Further, after the battery adhesive sheet 1 according to the present embodiment is attached to an aluminum plate and immersed in a solvent of a non-aqueous electrolytic solution at 80 ° C. for 72 hours, the adhesive strength (electrolysis) of the battery adhesive sheet 1 to the aluminum plate. The lower limit of the adhesive strength after immersion in the liquid solvent is preferably 0.5 N / 25 mm or more, more preferably 0.75 N / 25 mm or more, and particularly preferably 1.0 N / 25 mm or more. Furthermore, it is preferably 2.0 N / 25 mm or more. Since the lower limit of the adhesive strength of the battery adhesive sheet 1 after being immersed in the electrolytic solution solvent is as described above, the battery adhesive sheet 1 can be used even after the battery adhesive sheet 1 is in contact with (immersed) in the electrolytic solution. The problem of peeling from the adherend (especially metal member) is unlikely to occur. The upper limit of the adhesive strength after immersion in the electrolytic solution solvent is not particularly limited, but is usually preferably 40 N / 25 mm or less, more preferably 30 N / 25 mm or less, and particularly 20 N / 25 mm or less. It is preferable, and more preferably 10 N / 25 mm or less. The battery pressure-sensitive adhesive sheet 1 according to the present embodiment contains the above-mentioned (meth) acrylic acid ester polymer (A), preferably a metal chelate-based cross-linking agent (B), and particularly preferably a silane coupling agent (C). By having the pressure-sensitive adhesive layer 13 formed by using the pressure-sensitive adhesive composition P contained therein, excellent adhesive strength in the above range can be achieved. The solvent of the non-aqueous electrolytic solution here is a prepared solution obtained by mixing ethylene carbonate and diethyl carbonate in a volume ratio of 1: 1.

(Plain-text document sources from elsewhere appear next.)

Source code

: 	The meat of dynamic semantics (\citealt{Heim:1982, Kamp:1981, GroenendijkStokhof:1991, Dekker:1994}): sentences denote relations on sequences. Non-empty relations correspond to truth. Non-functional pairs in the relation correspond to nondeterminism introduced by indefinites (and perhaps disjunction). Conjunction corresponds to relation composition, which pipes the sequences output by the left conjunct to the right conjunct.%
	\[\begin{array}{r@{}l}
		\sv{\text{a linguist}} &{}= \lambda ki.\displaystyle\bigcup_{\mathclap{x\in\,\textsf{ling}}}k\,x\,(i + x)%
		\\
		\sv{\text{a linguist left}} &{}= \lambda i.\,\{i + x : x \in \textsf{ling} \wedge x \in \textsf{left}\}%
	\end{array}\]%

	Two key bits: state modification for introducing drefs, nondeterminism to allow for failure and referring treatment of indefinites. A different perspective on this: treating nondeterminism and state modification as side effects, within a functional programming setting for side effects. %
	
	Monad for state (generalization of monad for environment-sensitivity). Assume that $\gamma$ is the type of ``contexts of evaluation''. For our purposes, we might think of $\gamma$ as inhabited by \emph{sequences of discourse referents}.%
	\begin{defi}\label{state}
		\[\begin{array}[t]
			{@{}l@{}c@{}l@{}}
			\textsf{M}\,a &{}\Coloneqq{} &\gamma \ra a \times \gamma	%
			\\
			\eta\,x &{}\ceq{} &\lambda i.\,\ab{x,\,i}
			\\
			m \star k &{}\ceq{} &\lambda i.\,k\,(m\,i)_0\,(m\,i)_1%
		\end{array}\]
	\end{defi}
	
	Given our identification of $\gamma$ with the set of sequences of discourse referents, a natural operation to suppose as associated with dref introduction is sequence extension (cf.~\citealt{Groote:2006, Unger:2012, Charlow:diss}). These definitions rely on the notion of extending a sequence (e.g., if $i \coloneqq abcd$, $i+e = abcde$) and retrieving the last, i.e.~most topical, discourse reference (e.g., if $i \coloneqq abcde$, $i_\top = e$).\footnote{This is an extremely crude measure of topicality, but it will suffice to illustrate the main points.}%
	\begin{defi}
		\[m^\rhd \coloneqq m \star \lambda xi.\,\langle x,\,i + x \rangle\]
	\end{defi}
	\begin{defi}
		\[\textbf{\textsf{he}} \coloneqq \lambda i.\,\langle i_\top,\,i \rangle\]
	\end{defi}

The adhesive strength after immersion in the electrolytic solution solvent is preferably 50% or more, more preferably 60% or more, and particularly preferably 70% or more, based on the adhesive strength before immersion in the electrolytic solution solvent. Further, it is preferably 100% or more.

The thickness of the battery adhesive sheet 1 (excluding the thickness of the release sheet 14) is preferably 10 to 250 μm, particularly preferably 15 to 110 μm, and further preferably 20 to 45 μm. When the thickness of the battery adhesive sheet 1 is within the above range, the battery adhesive sheet 1 becomes more suitable because it has both adhesive strength and heat resistance.

6. Method for Manufacturing Adhesive Sheet for Battery The adhesive sheet 1 for a battery according to the present embodiment is, for example, a laminate of a base material 11 and a hard coat layer 12, and a laminate of a coating film of the adhesive composition P and a release sheet 14. Each body is prepared, and these laminates are laminated so that the hard coat layer 12 and the coating film of the adhesive composition P are in contact with each other, and then cured, and the pressure-sensitive adhesive layer is applied from the coating film of the adhesive composition P. It can be manufactured by forming 13. From the viewpoint of improving the adhesion between the hard coat layer 12 and the pressure-sensitive adhesive layer 13, corona treatment, plasma treatment, etc. are performed on the surface to which any one of these layers is bonded or the surface to which both layers are bonded. It is also preferable to bond the two layers after performing the surface treatment of.

The laminate of the base material 11 and the hard coat layer 12 can be produced, for example, as follows. First, a coating liquid containing a composition for a hard coat layer and, if desired, a solvent is applied to one main surface of the base material 11 and dried. The coating liquid may be applied by a conventional method, for example, by a bar coating method, a knife coating method, a Meyer bar method, a roll coating method, a blade coating method, a die coating method, or a gravure coating method. Drying can be performed, for example, by heating at 80 to 150 ° C. for about 30 seconds to 5 minutes.

Then, the layer obtained by drying the coating liquid is irradiated with active energy rays to cure the layer and form the hard coat layer 12. As the active energy ray, for example, an electromagnetic wave or a charged particle beam having an energy quantum can be used, and specifically, an ultraviolet ray, an electron beam, or the like can be used. In particular, ultraviolet rays that are easy to handle are preferable. The irradiation of ultraviolet rays can be performed by a high-pressure mercury lamp, a xenon lamp, or the like, and the irradiation amount of ultraviolet rays is preferably about ^{50 to 1000 mW / cm 2.} Further, the light quantity is preferably 50~10000mJ / cm ^2, more preferably 80~5000mJ / cm ^2, and particularly preferably 200~2000mJ / cm ^2. On the other hand, the irradiation of the electron beam can be performed by an electron beam accelerator or the like, and the irradiation amount of the electron beam is preferably about 10 to 1000 grad.

The laminate of the coating film of the adhesive composition P and the release sheet 14 can be produced, for example, as follows. The above-mentioned adhesive composition P and a coating liquid containing a solvent if desired are applied to the peeling surface of the release sheet 14 and heat-treated to form a coating film.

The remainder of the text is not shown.